Although Bitcoin isn’t breaking records and making everyone rich anymore, well over 1,000 different types of blockchain-based cryptocurrencies are still being used – altogether making over $250 billion in market capitalization. This week, a Republican lawmaker asked, “Will cryptocurrency be the future of money, are they a bubble that will burst, or even just a passing fad?” Congressman Andy Barr’s (KY-6) question is a part of the mounting concern from Washington over the increasing – yet absolutely unregulated – world of cryptocurrency, all shrouded in mystery.
Highly volatile (as many have learned) digital currencies have been around for almost ten years, existing freely in the central bank-less and government-less ether. They began thriving within the shadows of the Dark Web, assisting miscreants purchasing drugs and other illegal paraphernalia without oversight from authorities. The completely unregulated world of crytocurrency was devoid of tax issues, adding to the seemingly anarchic view of digital dollars existing as a umbrous parallel to the world’s mainstream banking complex.

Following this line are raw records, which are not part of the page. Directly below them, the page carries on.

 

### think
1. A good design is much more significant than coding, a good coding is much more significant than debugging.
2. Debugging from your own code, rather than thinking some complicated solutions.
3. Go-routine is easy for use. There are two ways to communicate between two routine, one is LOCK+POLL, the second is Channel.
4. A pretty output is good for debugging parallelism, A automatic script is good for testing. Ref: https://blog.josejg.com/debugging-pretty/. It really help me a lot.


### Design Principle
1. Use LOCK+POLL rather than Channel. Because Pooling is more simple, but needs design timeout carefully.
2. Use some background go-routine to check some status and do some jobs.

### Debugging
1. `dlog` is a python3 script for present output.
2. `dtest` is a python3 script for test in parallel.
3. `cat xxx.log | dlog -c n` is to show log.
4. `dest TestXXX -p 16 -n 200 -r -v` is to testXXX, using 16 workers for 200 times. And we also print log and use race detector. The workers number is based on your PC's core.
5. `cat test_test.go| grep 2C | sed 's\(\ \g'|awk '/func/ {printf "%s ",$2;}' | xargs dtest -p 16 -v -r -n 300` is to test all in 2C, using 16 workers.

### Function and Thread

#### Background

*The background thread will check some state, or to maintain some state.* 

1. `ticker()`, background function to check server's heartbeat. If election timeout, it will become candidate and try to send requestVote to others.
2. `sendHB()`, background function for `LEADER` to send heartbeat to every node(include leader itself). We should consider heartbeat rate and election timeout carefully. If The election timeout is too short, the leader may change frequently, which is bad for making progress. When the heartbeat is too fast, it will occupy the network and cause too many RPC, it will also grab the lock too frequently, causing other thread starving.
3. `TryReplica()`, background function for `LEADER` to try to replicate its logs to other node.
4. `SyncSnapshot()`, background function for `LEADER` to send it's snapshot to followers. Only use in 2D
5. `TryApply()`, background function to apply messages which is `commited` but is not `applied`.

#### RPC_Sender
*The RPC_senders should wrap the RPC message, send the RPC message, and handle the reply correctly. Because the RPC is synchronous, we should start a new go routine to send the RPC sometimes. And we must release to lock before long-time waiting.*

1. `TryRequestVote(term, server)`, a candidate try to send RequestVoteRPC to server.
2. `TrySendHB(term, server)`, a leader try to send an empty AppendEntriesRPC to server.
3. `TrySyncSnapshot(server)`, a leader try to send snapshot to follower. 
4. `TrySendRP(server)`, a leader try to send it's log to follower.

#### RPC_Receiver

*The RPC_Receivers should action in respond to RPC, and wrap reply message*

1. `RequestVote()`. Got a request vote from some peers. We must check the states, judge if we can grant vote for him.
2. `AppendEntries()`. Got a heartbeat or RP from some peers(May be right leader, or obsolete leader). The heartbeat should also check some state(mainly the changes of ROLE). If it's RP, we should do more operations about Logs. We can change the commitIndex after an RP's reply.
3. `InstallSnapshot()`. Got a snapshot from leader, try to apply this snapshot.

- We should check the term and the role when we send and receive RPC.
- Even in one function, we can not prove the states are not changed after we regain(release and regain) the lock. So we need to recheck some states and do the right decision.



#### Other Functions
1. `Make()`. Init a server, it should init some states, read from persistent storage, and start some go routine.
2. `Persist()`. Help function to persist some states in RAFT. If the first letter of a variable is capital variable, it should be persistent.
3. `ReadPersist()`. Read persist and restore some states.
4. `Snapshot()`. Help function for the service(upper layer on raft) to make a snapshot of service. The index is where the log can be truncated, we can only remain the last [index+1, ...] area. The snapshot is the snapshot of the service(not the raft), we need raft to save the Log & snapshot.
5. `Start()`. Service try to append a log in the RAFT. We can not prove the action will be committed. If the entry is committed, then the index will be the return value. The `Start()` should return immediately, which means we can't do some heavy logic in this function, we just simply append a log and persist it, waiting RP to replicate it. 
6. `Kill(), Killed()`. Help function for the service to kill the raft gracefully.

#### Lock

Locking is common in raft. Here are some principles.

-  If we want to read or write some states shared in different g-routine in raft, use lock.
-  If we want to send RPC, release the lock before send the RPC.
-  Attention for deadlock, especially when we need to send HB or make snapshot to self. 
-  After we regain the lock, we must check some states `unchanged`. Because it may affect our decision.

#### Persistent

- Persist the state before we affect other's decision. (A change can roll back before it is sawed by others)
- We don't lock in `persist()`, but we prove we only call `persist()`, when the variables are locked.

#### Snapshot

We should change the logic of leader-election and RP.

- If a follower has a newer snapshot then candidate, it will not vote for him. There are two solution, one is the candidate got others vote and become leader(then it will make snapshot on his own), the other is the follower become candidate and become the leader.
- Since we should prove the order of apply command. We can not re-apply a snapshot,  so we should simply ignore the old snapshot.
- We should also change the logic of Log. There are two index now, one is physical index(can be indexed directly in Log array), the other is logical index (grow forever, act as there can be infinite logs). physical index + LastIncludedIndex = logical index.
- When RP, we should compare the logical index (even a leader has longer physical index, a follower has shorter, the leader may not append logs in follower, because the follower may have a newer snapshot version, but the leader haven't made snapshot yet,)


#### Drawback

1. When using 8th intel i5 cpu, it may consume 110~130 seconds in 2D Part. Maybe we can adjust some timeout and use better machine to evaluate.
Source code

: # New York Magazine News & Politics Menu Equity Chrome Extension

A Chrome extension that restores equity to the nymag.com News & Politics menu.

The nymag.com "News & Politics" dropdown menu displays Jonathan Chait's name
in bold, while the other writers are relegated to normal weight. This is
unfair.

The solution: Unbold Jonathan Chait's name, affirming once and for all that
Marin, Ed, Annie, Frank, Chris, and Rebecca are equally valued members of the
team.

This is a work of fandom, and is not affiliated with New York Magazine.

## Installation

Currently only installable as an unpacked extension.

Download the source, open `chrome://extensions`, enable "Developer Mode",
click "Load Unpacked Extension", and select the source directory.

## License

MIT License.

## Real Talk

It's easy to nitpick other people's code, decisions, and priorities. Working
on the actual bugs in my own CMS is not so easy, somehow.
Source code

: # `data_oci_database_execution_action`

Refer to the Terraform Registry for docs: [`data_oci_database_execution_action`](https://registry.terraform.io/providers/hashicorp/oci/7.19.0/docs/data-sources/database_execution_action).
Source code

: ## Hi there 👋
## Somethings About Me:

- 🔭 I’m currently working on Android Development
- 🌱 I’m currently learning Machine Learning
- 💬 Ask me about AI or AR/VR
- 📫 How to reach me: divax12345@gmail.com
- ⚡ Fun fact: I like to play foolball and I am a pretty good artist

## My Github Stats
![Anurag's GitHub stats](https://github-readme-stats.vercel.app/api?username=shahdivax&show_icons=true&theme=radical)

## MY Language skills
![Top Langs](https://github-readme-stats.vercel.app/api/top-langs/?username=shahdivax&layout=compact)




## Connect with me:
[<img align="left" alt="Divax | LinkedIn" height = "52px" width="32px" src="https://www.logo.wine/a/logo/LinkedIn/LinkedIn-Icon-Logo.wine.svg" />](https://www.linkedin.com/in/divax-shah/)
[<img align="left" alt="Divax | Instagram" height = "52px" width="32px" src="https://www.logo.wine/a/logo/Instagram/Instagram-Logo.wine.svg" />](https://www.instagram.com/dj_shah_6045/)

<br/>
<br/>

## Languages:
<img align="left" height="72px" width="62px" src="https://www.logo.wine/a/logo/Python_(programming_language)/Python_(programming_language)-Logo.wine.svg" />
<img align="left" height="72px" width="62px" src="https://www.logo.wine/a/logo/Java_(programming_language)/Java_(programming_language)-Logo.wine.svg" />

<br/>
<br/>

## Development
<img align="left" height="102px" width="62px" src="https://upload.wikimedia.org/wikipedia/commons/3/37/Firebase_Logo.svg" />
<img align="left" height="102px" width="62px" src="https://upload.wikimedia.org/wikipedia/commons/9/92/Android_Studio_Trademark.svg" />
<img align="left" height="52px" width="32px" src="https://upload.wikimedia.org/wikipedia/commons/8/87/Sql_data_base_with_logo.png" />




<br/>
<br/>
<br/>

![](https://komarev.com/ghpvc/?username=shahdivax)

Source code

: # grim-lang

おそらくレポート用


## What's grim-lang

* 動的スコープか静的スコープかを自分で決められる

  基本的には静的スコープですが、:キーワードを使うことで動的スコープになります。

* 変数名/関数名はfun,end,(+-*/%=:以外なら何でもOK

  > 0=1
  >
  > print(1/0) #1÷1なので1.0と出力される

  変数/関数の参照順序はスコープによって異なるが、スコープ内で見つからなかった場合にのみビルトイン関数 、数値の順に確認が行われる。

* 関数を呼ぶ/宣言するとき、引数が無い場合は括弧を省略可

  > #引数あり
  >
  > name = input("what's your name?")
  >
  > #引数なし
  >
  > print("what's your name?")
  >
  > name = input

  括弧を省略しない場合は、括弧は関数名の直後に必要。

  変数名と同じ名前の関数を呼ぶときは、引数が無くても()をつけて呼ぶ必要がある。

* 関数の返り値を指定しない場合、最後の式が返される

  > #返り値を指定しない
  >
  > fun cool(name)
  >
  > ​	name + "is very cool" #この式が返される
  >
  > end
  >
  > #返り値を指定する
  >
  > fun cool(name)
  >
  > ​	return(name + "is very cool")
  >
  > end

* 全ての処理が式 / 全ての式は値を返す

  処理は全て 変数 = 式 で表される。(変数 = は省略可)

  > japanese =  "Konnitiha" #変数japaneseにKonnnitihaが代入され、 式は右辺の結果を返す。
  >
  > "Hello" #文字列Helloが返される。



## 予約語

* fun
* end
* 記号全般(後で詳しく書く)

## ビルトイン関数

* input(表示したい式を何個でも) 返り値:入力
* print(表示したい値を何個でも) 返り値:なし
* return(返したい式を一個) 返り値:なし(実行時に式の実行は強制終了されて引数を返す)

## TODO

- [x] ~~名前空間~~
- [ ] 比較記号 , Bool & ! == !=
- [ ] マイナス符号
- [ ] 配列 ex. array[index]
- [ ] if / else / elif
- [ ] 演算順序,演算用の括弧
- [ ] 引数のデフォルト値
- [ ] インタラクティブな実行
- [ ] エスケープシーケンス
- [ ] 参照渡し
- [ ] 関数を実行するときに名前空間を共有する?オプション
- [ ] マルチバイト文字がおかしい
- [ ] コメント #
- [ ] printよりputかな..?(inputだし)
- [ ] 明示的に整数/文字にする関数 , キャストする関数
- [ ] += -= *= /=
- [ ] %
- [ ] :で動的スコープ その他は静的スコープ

Dirty Silk Road paths aside, Bitcoin and other colorfully-named cryptocurrencies began being popularized by people from nearly all backgrounds. People were tired of governments and their capital-throttling excrescences like the Internal Revenue Service (IRS) taking “rightfully-earned” money away, because taxation is theft, right? Apart from Libertarian champions and other characteristic followers of digital currency, being on the “in” with Bitcoin was thing to do to separate one from those fiat currency-using squares.
One will be hard-tasked to find a person that wasn’t aware of the volcanic rise of Bitcoin – the world’s leading crytocurrency – last year, soaring by more than 1,500 percent, going from just above $1,000 per coin to touching the bottom $20,000, all before its hypersonic fall back to the ground in December. Most traditional economists watching the Wall Street tickers claimed the surge was a speculation bubble, with people trying to cash in on a relatively new mainstream idea. Even though only a few were made into truly wealthy cryptocurrency cowboys, wheeling and dealing on Coinbase and other trading sites, the unregulated nature of the digital-based industry is something lawmakers want to rectify.
The House Financial Services subcommittee met Wednesday to discuss monetary and trade policy and several prominent issues connected to the complex phenomena of Washington’s still-unresolved approach to a regulatory framework. Economists say that government must institute regulations to prevent price manipulation among cryptocurrencies, but that is where is paradox lies. The absence of rules is what makes digital currency so popular.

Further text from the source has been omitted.